Your assignment: In the listing below, the answer starts at the line that has "src/main/java/com/eomcs/lms/App2.java 변경" and stops after the line that has "Board 클래스를 사용하여 게시글 데이터를 다룬다."; please repeat that part exactly and nothing more.

Source information:

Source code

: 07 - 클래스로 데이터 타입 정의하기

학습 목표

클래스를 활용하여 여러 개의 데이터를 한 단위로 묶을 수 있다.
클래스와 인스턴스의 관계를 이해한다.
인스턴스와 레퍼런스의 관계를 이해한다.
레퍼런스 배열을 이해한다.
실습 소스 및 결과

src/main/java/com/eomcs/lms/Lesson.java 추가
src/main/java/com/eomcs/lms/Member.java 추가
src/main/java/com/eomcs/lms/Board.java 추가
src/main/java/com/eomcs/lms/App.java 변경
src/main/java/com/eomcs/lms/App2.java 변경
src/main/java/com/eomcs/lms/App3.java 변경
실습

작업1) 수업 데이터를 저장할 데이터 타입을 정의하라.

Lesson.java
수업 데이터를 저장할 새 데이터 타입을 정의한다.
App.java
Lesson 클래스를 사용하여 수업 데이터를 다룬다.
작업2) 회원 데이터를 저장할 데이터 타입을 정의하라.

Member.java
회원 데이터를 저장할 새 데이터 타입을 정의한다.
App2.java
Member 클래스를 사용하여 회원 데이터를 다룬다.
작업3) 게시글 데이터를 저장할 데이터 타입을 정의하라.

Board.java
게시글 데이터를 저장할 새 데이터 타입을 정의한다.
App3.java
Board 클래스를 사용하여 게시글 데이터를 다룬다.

==

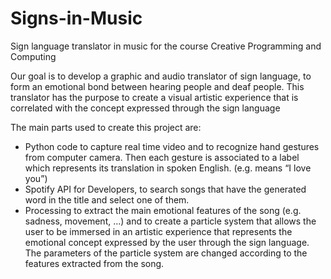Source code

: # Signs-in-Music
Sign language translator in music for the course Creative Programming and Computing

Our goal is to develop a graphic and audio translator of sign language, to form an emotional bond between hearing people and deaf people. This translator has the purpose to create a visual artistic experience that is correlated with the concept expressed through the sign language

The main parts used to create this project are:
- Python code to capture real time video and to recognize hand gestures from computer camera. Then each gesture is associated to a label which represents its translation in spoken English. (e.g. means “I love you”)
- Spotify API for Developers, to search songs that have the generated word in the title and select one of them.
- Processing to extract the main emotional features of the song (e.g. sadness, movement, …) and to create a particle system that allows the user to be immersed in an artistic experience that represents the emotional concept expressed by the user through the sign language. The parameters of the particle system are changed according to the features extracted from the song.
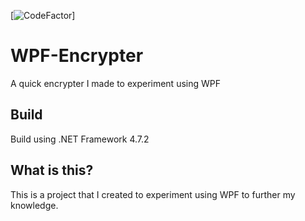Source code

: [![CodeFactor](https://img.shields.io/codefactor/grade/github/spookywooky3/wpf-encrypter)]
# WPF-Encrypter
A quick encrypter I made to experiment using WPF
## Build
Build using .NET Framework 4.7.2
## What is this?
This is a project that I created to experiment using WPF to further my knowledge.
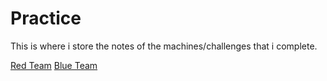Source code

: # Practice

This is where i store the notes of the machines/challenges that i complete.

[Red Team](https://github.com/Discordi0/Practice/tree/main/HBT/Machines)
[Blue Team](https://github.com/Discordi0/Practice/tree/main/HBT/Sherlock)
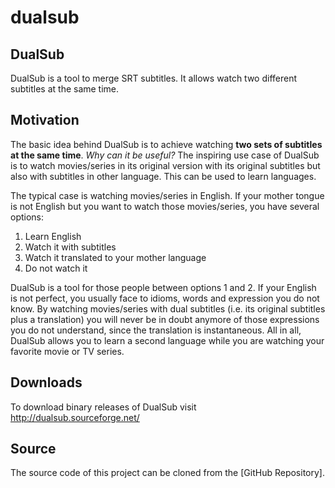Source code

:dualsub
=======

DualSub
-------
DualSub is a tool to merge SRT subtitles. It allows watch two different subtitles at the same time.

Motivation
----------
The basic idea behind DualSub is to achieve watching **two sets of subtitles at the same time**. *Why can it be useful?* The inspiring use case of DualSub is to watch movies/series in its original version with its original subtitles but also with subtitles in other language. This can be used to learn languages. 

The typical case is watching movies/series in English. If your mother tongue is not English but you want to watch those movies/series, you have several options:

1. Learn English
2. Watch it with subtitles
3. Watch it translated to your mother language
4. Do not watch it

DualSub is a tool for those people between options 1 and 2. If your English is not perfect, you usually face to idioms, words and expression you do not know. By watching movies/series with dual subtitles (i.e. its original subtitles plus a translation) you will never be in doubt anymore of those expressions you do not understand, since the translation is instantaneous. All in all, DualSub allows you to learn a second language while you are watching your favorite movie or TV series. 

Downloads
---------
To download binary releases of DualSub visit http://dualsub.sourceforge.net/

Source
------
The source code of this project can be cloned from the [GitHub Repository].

==

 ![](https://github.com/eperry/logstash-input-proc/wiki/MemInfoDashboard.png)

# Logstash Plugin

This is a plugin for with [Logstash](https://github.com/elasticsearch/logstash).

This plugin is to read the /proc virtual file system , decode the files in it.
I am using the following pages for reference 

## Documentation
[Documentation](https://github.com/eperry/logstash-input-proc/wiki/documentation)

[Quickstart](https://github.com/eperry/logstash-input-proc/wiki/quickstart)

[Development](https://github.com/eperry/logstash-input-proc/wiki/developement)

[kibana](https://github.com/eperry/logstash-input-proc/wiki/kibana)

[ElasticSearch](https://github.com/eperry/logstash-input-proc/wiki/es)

Problem solution:
src/main/java/com/eomcs/lms/App2.java 변경
src/main/java/com/eomcs/lms/App3.java 변경
실습

작업1) 수업 데이터를 저장할 데이터 타입을 정의하라.

Lesson.java
수업 데이터를 저장할 새 데이터 타입을 정의한다.
App.java
Lesson 클래스를 사용하여 수업 데이터를 다룬다.
작업2) 회원 데이터를 저장할 데이터 타입을 정의하라.

Member.java
회원 데이터를 저장할 새 데이터 타입을 정의한다.
App2.java
Member 클래스를 사용하여 회원 데이터를 다룬다.
작업3) 게시글 데이터를 저장할 데이터 타입을 정의하라.

Board.java
게시글 데이터를 저장할 새 데이터 타입을 정의한다.
App3.java
Board 클래스를 사용하여 게시글 데이터를 다룬다.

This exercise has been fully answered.